> [WORK ITEM]
Determine the count of lines in the following entries that contain the string "optimized". Write only the number.

[Stored data entries]

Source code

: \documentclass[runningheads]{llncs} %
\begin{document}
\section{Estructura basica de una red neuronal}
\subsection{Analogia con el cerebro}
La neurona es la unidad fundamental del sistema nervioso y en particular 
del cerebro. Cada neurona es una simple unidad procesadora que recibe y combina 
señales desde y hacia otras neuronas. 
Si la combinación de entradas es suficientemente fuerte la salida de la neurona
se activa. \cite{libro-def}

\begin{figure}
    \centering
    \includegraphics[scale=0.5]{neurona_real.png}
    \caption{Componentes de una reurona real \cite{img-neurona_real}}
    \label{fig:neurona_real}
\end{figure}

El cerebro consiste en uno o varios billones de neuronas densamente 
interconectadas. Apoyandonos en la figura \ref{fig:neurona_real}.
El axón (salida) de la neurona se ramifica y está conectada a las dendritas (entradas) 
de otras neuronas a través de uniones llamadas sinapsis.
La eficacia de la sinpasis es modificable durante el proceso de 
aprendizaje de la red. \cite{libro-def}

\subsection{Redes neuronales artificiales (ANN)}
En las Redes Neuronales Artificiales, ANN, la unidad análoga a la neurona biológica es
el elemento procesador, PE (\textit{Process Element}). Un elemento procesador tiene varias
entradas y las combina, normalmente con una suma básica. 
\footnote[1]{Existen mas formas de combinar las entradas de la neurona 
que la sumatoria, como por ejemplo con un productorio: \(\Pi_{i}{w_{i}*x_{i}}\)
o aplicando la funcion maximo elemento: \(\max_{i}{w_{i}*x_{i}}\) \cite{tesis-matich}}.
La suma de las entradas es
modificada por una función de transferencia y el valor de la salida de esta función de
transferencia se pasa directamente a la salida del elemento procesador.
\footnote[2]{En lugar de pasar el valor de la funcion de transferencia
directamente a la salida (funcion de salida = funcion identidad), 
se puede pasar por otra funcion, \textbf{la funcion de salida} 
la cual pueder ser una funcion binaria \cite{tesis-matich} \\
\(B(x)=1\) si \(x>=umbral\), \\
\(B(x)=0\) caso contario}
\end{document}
* * *
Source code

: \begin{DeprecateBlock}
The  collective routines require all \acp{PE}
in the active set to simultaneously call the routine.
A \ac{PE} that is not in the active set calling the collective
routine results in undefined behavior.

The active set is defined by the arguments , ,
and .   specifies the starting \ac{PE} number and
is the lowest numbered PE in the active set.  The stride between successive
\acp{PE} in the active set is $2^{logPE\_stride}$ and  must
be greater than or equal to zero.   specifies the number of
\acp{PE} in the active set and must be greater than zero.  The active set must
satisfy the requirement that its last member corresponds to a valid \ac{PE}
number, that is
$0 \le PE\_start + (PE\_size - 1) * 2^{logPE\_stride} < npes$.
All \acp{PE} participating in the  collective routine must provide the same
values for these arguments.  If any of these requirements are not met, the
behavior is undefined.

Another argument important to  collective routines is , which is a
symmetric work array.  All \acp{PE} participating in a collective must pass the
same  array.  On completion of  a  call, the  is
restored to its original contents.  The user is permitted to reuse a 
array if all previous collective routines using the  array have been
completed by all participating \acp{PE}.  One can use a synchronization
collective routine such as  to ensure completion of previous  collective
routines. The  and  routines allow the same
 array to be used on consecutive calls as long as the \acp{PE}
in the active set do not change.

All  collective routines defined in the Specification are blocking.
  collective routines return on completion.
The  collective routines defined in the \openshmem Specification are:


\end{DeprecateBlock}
--
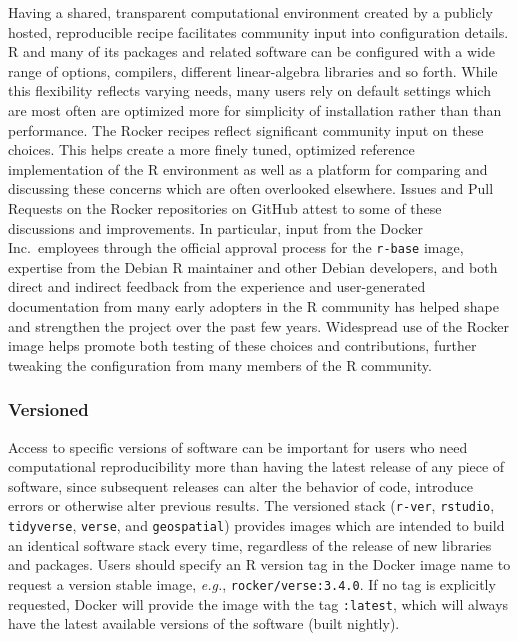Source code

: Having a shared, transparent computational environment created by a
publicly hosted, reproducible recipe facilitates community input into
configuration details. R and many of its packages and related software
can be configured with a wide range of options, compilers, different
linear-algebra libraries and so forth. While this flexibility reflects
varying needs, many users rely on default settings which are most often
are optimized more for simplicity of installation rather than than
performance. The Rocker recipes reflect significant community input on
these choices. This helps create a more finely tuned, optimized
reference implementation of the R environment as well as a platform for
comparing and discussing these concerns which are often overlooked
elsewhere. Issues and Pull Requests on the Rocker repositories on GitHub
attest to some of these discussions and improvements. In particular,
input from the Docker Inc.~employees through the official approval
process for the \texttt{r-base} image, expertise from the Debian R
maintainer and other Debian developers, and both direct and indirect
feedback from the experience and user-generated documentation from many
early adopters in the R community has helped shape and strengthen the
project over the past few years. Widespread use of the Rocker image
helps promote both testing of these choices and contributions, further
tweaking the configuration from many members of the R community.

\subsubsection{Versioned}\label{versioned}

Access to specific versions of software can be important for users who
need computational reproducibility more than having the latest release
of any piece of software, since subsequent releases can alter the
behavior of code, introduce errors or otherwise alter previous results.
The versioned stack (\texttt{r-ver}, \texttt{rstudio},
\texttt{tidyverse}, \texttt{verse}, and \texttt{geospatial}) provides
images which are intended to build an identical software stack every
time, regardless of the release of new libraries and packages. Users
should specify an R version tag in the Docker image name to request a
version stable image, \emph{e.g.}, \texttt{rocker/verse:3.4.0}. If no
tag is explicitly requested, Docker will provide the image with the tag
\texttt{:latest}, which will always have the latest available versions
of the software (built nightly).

> [SOLUTION FOR THIS PROBLEM]
2